Era il 1950, l’Europa tentava di uscire dalle macerie della guerra, quelle fisiche, quelle morali e quelle politiche. Schuman, quel pomeriggio a Parigi, fece quello che viene considerato il primo discorso politico che prospetta un’Europa unita. Un punto di partenza. Schuman prospetta il superamento dell’ostilità tra Francia e Germania con la messa in comune di carbone e acciaio. Un anno dopo nacque la Ceca, il primo nucleo di quella che oggi conosciamo come Unione europea. Prima di Schuman c’erano stati il Manifesto di Ventotene le visioni di Jean Monnet. Ma fu quel 9 maggio che venne abbozzato un primo, concreto, progetto di condivisione di interessi cruciali: le materie prime.
Non sono passati nemmeno 70 anni e oggi l’Europa è una realtà consolidata e imprescindibile. Che però fatica a trovare un’idea di sé per il futuro. Ed è dilaniata da forze centrifughe.

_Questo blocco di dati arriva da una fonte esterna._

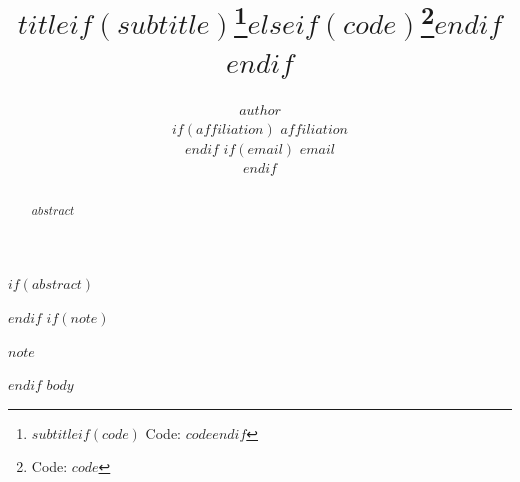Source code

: \documentclass{article}
\title{$title$$if(subtitle)$\thanks{$subtitle$$if(code)$ Code: $code$$endif$}$else$$if(code)$\thanks{Code: $code$}$endif$$endif$}
\author{%
  $author$ \\
$if(affiliation)$
  $affiliation$ \\
$endif$
$if(email)$
  \href{mailto:$email$}{\texttt{$email$}} \\
$endif$
}
\begin{document}
\maketitle
$if(abstract)$
\begin{abstract}
$abstract$
\end{abstract}
$endif$
$if(note)$
{\small
$note$
\par}
$endif$
$body$
\end{document}
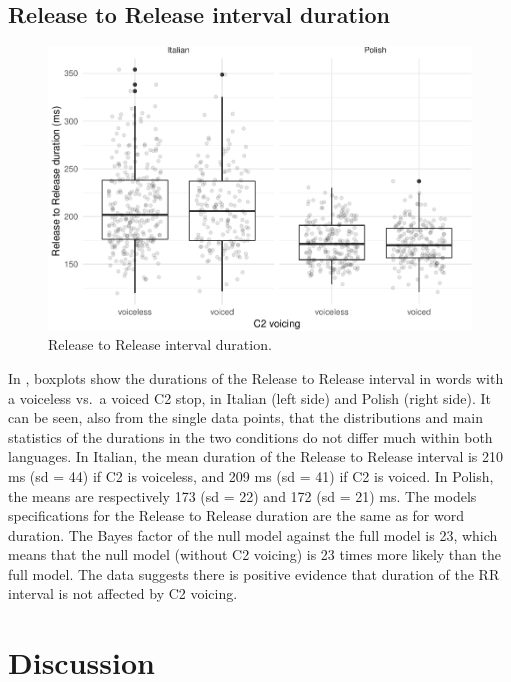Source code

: \documentclass[preprint]{JASAnew}
\begin{document}
\hypertarget{release-to-release-interval-duration}{%
\subsection{Release to Release interval
duration}\label{release-to-release-interval-duration}}

\begin{figure}
\includegraphics{2018-jasa_files/figure-latex/rr-plot-1} \caption{Release to Release interval duration.}\label{f:rr-plot}
\end{figure}

In , boxplots show the durations of the Release to
Release interval in words with a voiceless vs.~a voiced C2 stop, in
Italian (left side) and Polish (right side). It can be seen, also from
the single data points, that the distributions and main statistics of
the durations in the two conditions do not differ much within both
languages. In Italian, the mean duration of the Release to Release
interval is 210 ms (sd = 44) if C2 is voiceless, and 209 ms (sd = 41) if
C2 is voiced. In Polish, the means are respectively 173 (sd = 22) and
172 (sd = 21) ms. The models specifications for the Release to Release
duration are the same as for word duration. The Bayes factor of the null
model against the full model is 23, which means that the null model
(without C2 voicing) is 23 times more likely than the full model. The
data suggests there is positive evidence that duration of the RR
interval is not affected by C2 voicing.

\hypertarget{discussion}{%
\section{Discussion}\label{discussion}}
\end{document}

La debolezza politica dell’asse franco-tedesco, proprio quello avviato da Schuman. Merkel è sul viale del tramonto e Macron non decolla.
I partiti antieuropei e nazionalisti crescono in diversi stati membri
A est si è formato un gruppo guidato dal naizonalista ungherese Orban che guarda più a Mosca che a Bruxelles.
La gestione dei flussi migratori è stata non solo inefficace ma anche palesemente contraria agli stessi valori e ideali a cui l’Europa dice di guardare.
Le istituzioni europee sono deboli: il parlamento rappresenta poco e la commissione è spesso sdraiata sui dictat dei governi nazionali.
Cosa accadrà nei prossimi anni non lo sappiamo: se l’Europa imploderà fiaccata dalle proprie malattie o se troverà una cura capace di rilanciarla. Di certo oggi, rispetto anche solo a 5 o 6 anni fa sappiamo che l’Unione non la possiamo dare per scontata.
Al tempo di Schuman c’erano gli ideali e l’aspirazione al futuro. Ma fu la concretezza di carbone e acciaio a dare la spinta decisiva. Oggi, forse, quella spinta ci viene dalla necessità di non restare stritolati tra i due giganti globali: Cina e Stati Uniti.